Best for: Replacing internal libraries, swapping third-party dependencies, changing data access layers
Test Coverage First
Before refactoring any module, add characterisation tests that document its current behaviour. This safety net allows aggressive refactoring without regression risk. The rule: never refactor code without tests.
Best for: All refactoring work. This is a prerequisite, not an optional step.
Seam-based Decomposition
Find natural seams in the codebase where components can be separated with minimal coupling. Use seams as boundaries for incremental modularisation. Map seams first, then extract services or modules along those boundaries.

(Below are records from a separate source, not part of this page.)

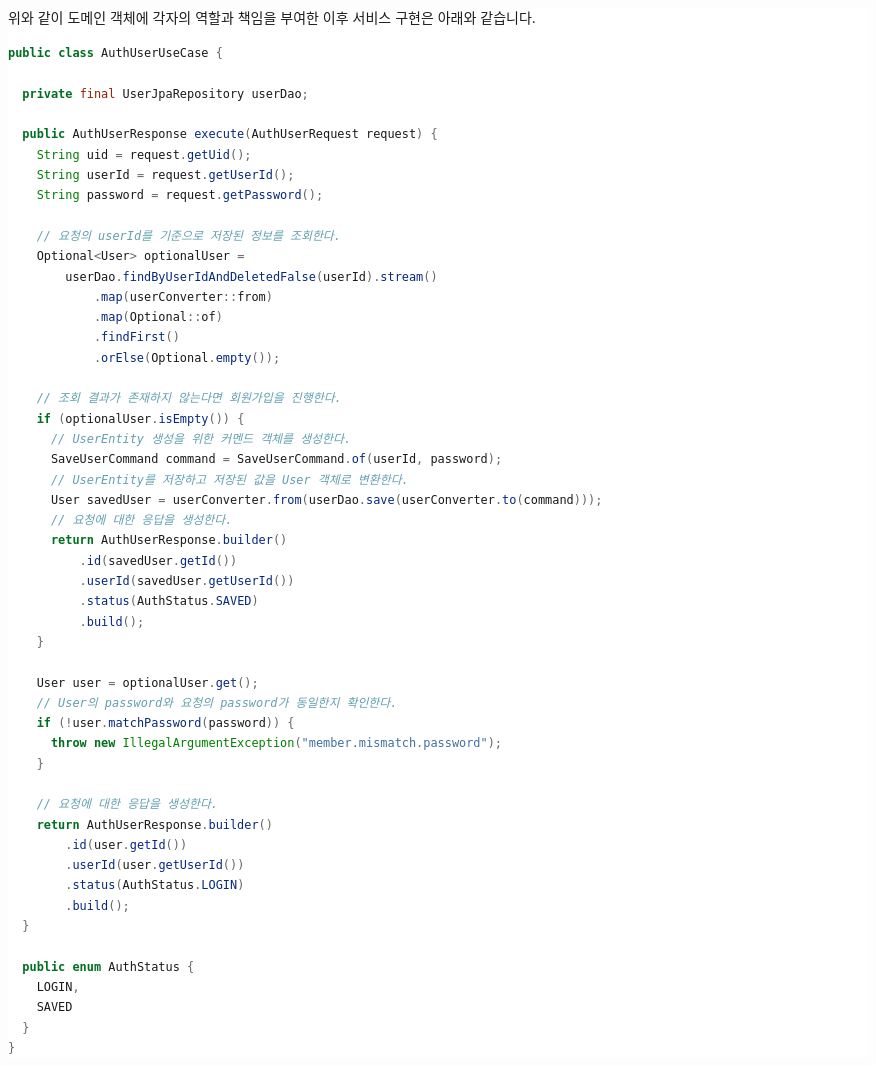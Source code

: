 위와 같이 도메인 객체에 각자의 역할과 책임을 부여한 이후 서비스 구현은 아래와 같습니다.

```java
public class AuthUserUseCase {

  private final UserJpaRepository userDao;

  public AuthUserResponse execute(AuthUserRequest request) {
    String uid = request.getUid();
    String userId = request.getUserId();
    String password = request.getPassword();

    // 요청의 userId를 기준으로 저장된 정보를 조회한다.
    Optional<User> optionalUser =
        userDao.findByUserIdAndDeletedFalse(userId).stream()
            .map(userConverter::from)
            .map(Optional::of)
            .findFirst()
            .orElse(Optional.empty());

    // 조회 결과가 존재하지 않는다면 회원가입을 진행한다.
    if (optionalUser.isEmpty()) {
      // UserEntity 생성을 위한 커멘드 객체를 생성한다.
      SaveUserCommand command = SaveUserCommand.of(userId, password);
      // UserEntity를 저장하고 저장된 값을 User 객체로 변환한다.
      User savedUser = userConverter.from(userDao.save(userConverter.to(command)));
      // 요청에 대한 응답을 생성한다.
      return AuthUserResponse.builder()
          .id(savedUser.getId())
          .userId(savedUser.getUserId())
          .status(AuthStatus.SAVED)
          .build();
    }

    User user = optionalUser.get();
    // User의 password와 요청의 password가 동일한지 확인한다.
    if (!user.matchPassword(password)) {
      throw new IllegalArgumentException("member.mismatch.password");
    }

    // 요청에 대한 응답을 생성한다.
    return AuthUserResponse.builder()
        .id(user.getId())
        .userId(user.getUserId())
        .status(AuthStatus.LOGIN)
        .build();
  }

  public enum AuthStatus {
    LOGIN,
    SAVED
  }
}
```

Best for: Breaking up monoliths, preparing for microservice extraction, reducing coupling metrics
Preventing New Debt from Accumulating
Reduction efforts are wasted if the team continues accumulating debt at the same rate. Prevention requires structural changes to how engineering decisions are made, not just individual discipline.
Debt tagging in tickets
Every ticket that introduces a known shortcut must be tagged as technical debt with a linked cleanup ticket created immediately. Do not create debt without a documented plan to address it.
Definition of Done update
Add to your team's Definition of Done: no known deficiencies without a linked debt ticket, test coverage maintained above threshold, no new critical static analysis violations.

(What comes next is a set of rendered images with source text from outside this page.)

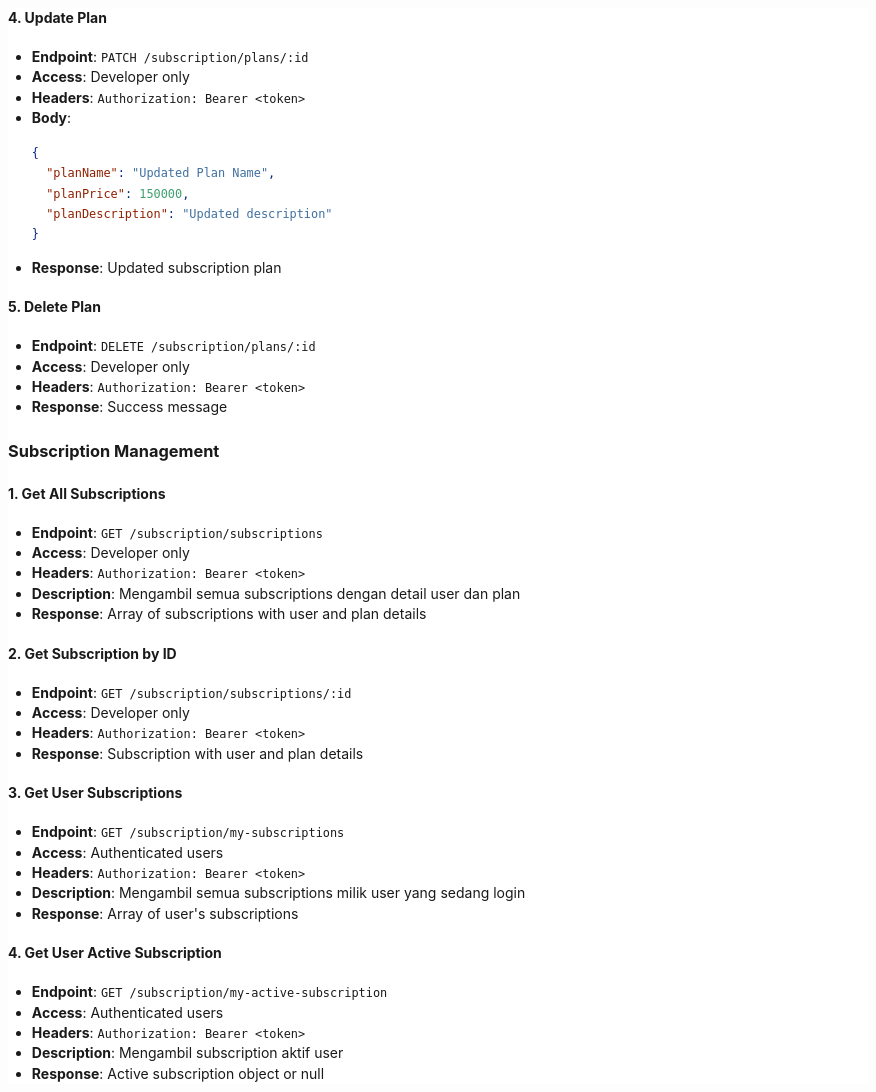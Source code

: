 #### 4. Update Plan

- **Endpoint**: `PATCH /subscription/plans/:id`
- **Access**: Developer only
- **Headers**: `Authorization: Bearer <token>`
- **Body**:
  ```json
  {
    "planName": "Updated Plan Name",
    "planPrice": 150000,
    "planDescription": "Updated description"
  }
  ```
- **Response**: Updated subscription plan

#### 5. Delete Plan

- **Endpoint**: `DELETE /subscription/plans/:id`
- **Access**: Developer only
- **Headers**: `Authorization: Bearer <token>`
- **Response**: Success message

### Subscription Management

#### 1. Get All Subscriptions

- **Endpoint**: `GET /subscription/subscriptions`
- **Access**: Developer only
- **Headers**: `Authorization: Bearer <token>`
- **Description**: Mengambil semua subscriptions dengan detail user dan plan
- **Response**: Array of subscriptions with user and plan details

#### 2. Get Subscription by ID

- **Endpoint**: `GET /subscription/subscriptions/:id`
- **Access**: Developer only
- **Headers**: `Authorization: Bearer <token>`
- **Response**: Subscription with user and plan details

#### 3. Get User Subscriptions

- **Endpoint**: `GET /subscription/my-subscriptions`
- **Access**: Authenticated users
- **Headers**: `Authorization: Bearer <token>`
- **Description**: Mengambil semua subscriptions milik user yang sedang login
- **Response**: Array of user's subscriptions

#### 4. Get User Active Subscription

- **Endpoint**: `GET /subscription/my-active-subscription`
- **Access**: Authenticated users
- **Headers**: `Authorization: Bearer <token>`
- **Description**: Mengambil subscription aktif user
- **Response**: Active subscription object or null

Architecture review for large features
Any feature touching more than 3 services or requiring more than 2 sprint weeks requires a lightweight architecture review. Catch structural debt before it is written.
Debt budget per quarter
Set an explicit limit on how much new debt the team is allowed to accumulate per quarter, measured by SonarQube hours. Any overage must be offset in the same quarter.
Automated quality gates
Use SonarQube or CodeClimate quality gates in your CI pipeline. Fail builds that introduce new critical violations. Make debt accumulation impossible without a conscious team decision.
Quarterly debt retrospectives
Dedicate 30 minutes each quarter to reviewing which debt was added, why, and whether the planned cleanup is on track. Accountability improves when the team reviews its own debt backlog together.